Items from a data source:
::::::::

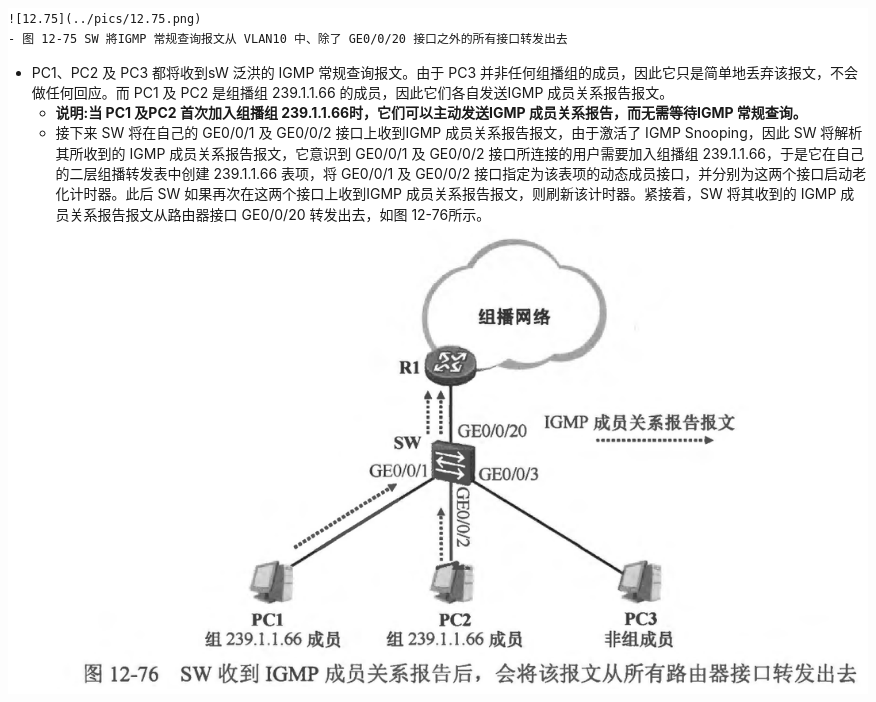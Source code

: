     ![12.75](../pics/12.75.png) 
    - 图 12-75 SW 將IGMP 常规查询报文从 VLAN10 中、除了 GE0/0/20 接口之外的所有接口转发出去
  - PC1、PC2 及 PC3 都将收到sW 泛洪的 IGMP 常规查询报文。由于 PC3 并非任何组播组的成员，因此它只是简单地丢弃该报文，不会做任何回应。而 PC1 及 PC2 是组播组 239.1.1.66 的成员，因此它们各自发送IGMP 成员关系报告报文。
    - **说明:当 PC1 及PC2 首次加入组播组 239.1.1.66时，它们可以主动发送IGMP 成员关系报告，而无需等待IGMP 常规查询。**
    - 接下来 SW 将在自己的 GE0/0/1 及 GE0/0/2 接口上收到IGMP 成员关系报告报文，由于激活了 IGMP Snooping，因此 SW 将解析其所收到的 IGMP 成员关系报告报文，它意识到 GE0/0/1 及 GE0/0/2 接口所连接的用户需要加入组播组 239.1.1.66，于是它在自己的二层组播转发表中创建 239.1.1.66 表项，将 GE0/0/1 及 GE0/0/2 接口指定为该表项的动态成员接口，并分别为这两个接口启动老化计时器。此后 SW 如果再次在这两个接口上收到IGMP 成员关系报告报文，则刷新该计时器。紧接着，SW 将其收到的 IGMP 成员关系报告报文从路由器接口 GE0/0/20 转发出去，如图 12-76所示。
     ![12.76](../pics/12.76.png) 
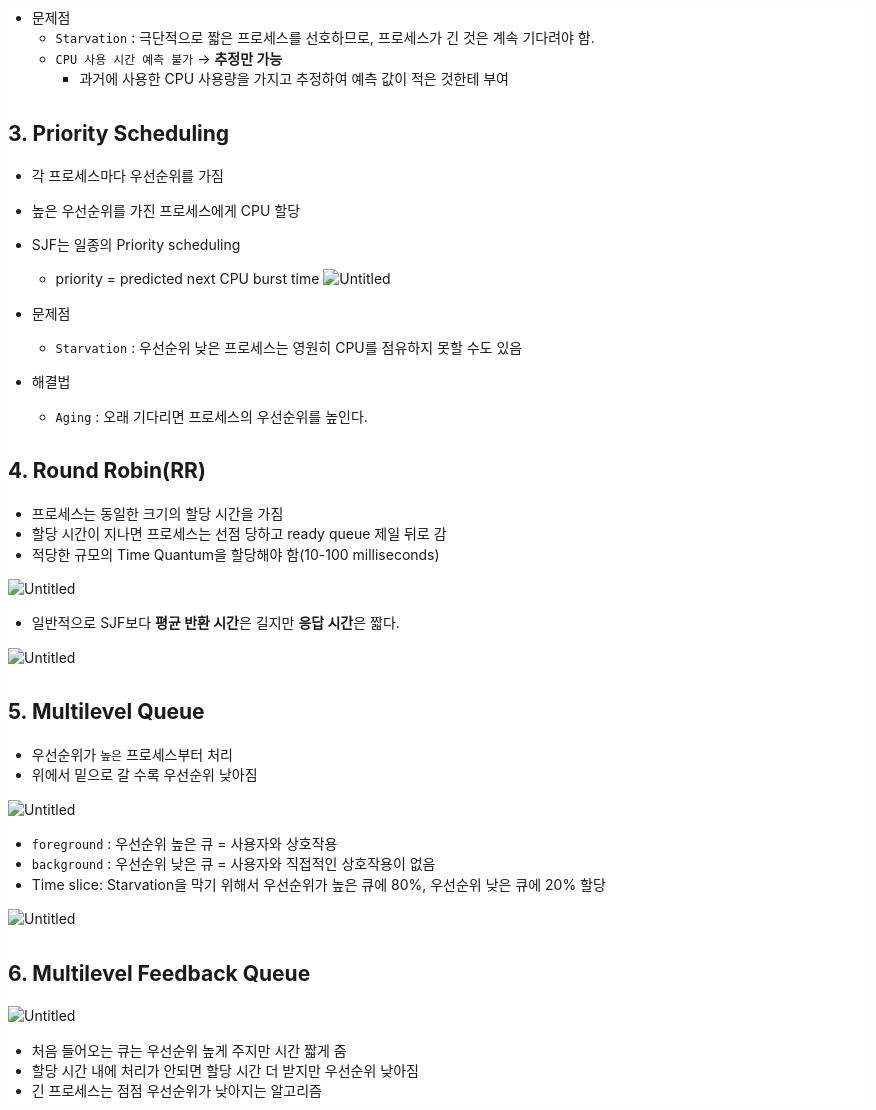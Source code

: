 - 문제점
  - `Starvation` : 극단적으로 짧은 프로세스를 선호하므로, 프로세스가 긴 것은 계속 기다려야 함.
  - `CPU 사용 시간 예측 불가` → **추정만 가능**
    - 과거에 사용한 CPU 사용량을 가지고 추정하여 예측 값이 적은 것한테 부여

## 3. Priority Scheduling
- 각 프로세스마다 우선순위를 가짐
- 높은 우선순위를 가진 프로세스에게 CPU 할당
- SJF는 일종의 Priority scheduling
  - priority = predicted next CPU burst time
![Untitled](CPU%20Scheduling/PS01.png)

- 문제점
    - `Starvation` : 우선순위 낮은 프로세스는 영원히 CPU를 점유하지 못할 수도 있음
- 해결법
    - `Aging` : 오래 기다리면 프로세스의 우선순위를 높인다.
    

## 4. Round Robin(RR)

- 프로세스는 동일한 크기의 할당 시간을 가짐
- 할당 시간이 지나면 프로세스는 선점 당하고 ready queue 제일 뒤로 감
- 적당한 규모의 Time Quantum을 할당해야 함(10-100 milliseconds)

![Untitled](CPU%20Scheduling/RR01.png)

- 일반적으로 SJF보다 **평균 반환 시간**은 길지만 **응답 시간**은 짧다.

![Untitled](CPU%20Scheduling/RR02.png)

## 5. Multilevel Queue

- 우선순위가 `높은` 프로세스부터 처리
- 위에서 밑으로 갈 수록 우선순위 낮아짐

![Untitled](CPU%20Scheduling/MQ01.png)

- `foreground` : 우선순위 높은 큐 = 사용자와 상호작용
- `background` : 우선순위 낮은 큐 = 사용자와 직접적인 상호작용이 없음
- Time slice: Starvation을 막기 위해서 우선순위가 높은 큐에 80%, 우선순위 낮은 큐에 20% 할당

![Untitled](CPU%20Scheduling/MQ02.png)

## 6. Multilevel Feedback Queue

![Untitled](CPU%20Scheduling/MFQ01.png)

- 처음 들어오는 큐는 우선순위 높게 주지만 시간 짧게 줌
- 할당 시간 내에 처리가 안되면 할당 시간 더 받지만 우선순위 낮아짐
- 긴 프로세스는 점점 우선순위가 낮아지는 알고리즘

::::::::

*Task objective*
I need every line of the data that has the word "사용자와"; please list them.

*Final answer*
- `foreground` : 우선순위 높은 큐 = 사용자와 상호작용
- `background` : 우선순위 낮은 큐 = 사용자와 직접적인 상호작용이 없음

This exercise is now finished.